Let's re-run the Naive Bayes text classification model we ran at the end of chapter 3, with our selection choices from the previous exercise, on the volunteer dataset's title and category_desc columns.
* Instructions

    * Use train_test_split on the filtered_text text vector, the y labels (which is the category_desc labels), and pass the y set to the stratify parameter, since we have an uneven class distribution.
    * Fit the nb Naive Bayes model to train_X and train_y.
    * Score the nb model on the test_X and test_y test sets.


In [13]:
from sklearn.naive_bayes import GaussianNB
from sklearn.model_selection import train_test_split

nb = GaussianNB(priors=None)

In [14]:
y = temp_df["category_desc"]

In [15]:
# Split the dataset according to the class distribution of category_desc
train_X, test_X, train_y, test_y = train_test_split(filtered_text.toarray(), y, stratify=y)

# Fit the model to the training data
nb.fit(train_X, train_y)

# Print out the model's accuracy
print(nb.score(test_X, test_y))

0.535483870967742


## Using PCA

Let's apply PCA to the wine dataset, to see if we can get an increase in our model's accuracy.
* Instructions

    * Set up the PCA object.

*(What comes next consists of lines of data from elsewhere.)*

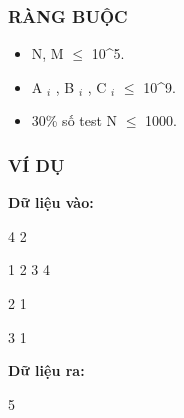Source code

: \subsubsection{   RÀNG BUỘC  }
\begin{itemize}
	\item     N, M  $\le$  10\textasciicircum5.   
	\item     A    $_     i    $    , B    $_     i    $    , C    $_     i    $     $\le$  10\textasciicircum9.   
	\item     30\% số test N  $\le$  1000.   
\end{itemize}

\subsubsection{   VÍ DỤ  }

\textbf{    Dữ liệu vào:   }

   4 2  

   1 2 3 4  

   2 1  

   3 1  

\textbf{    Dữ liệu ra:   }

   5  
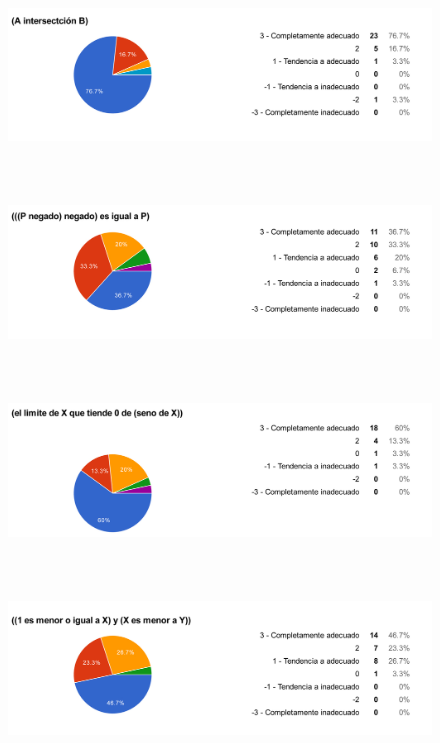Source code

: \begin{figure}[H]
\centering
	\includegraphics[width=15cm, height=4.74cm]{Figures/hjudgement/r8}
	\caption[]{}
\label{fig:parsed_corpus}
\end{figure}

\begin{figure}[H]
\centering
	\includegraphics[width=15cm, height=4.74cm]{Figures/hjudgement/r9}
	\caption[]{}
\label{fig:parsed_corpus}
\end{figure}

\begin{figure}[H]
\centering
	\includegraphics[width=15cm, height=4.74cm]{Figures/hjudgement/r10}
	\caption[]{}
\label{fig:parsed_corpus}
\end{figure}

\begin{figure}[H]
\centering
	\includegraphics[width=15cm, height=4.74cm]{Figures/hjudgement/r11}
	\caption[]{}
\label{fig:parsed_corpus}
\end{figure}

You'll use PCA on the wine dataset minus its label for Type, stored in the variable wine_X.
    * Apply PCA to wine_X using pca's fit_transform method and store the transformed vector in transformed_X.
    * Print out the explained_variance_ratio_ attribute of pca to check how much variance is explained by each component.


In [16]:
from sklearn.decomposition import PCA

# Set up PCA and the X vector for diminsionality reduction
pca = PCA()
wine_X = wine.drop("Type", axis=1)

# Apply PCA to the wine dataset
transformed_X = pca.fit_transform(wine_X)

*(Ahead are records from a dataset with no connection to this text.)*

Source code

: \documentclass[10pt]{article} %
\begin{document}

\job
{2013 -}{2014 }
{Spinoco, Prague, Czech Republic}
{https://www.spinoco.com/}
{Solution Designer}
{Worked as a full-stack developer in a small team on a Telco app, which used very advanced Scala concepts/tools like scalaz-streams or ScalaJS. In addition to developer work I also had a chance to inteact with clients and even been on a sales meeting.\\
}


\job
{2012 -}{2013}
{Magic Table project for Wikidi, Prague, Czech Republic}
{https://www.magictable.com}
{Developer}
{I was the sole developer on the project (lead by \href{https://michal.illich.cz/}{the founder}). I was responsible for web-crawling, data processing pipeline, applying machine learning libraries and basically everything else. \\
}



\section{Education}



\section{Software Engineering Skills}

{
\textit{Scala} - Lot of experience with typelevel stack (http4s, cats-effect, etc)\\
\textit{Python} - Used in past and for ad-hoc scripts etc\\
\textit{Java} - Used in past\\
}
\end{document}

# Look at the percentage of variance explained by the different components
print(pca.explained_variance_ratio_)

[9.98091230e-01 1.73591562e-03 9.49589576e-05 5.02173562e-05
 1.23636847e-05 8.46213034e-06 2.80681456e-06 1.52308053e-06
 1.12783044e-06 7.21415811e-07 3.78060267e-07 2.12013755e-07
 8.25392788e-08]


In [17]:
from sklearn.neighbors import KNeighborsClassifier

knn = KNeighborsClassifier(algorithm='auto', leaf_size=30, metric='minkowski',
           metric_params=None, n_jobs=1, n_neighbors=5, p=2,
           weights='uniform')

In [19]:
# Split the transformed X and the y labels into training and test sets
y = wine['Type']
X_wine_train, X_wine_test, y_wine_train, y_wine_test = train_test_split(transformed_X, y)

# Fit knn to the training data
knn.fit(X_wine_train, y_wine_train)

# Score knn on the test data and print it out
print(knn.score(X_wine_test, y_wine_test))

0.7333333333333333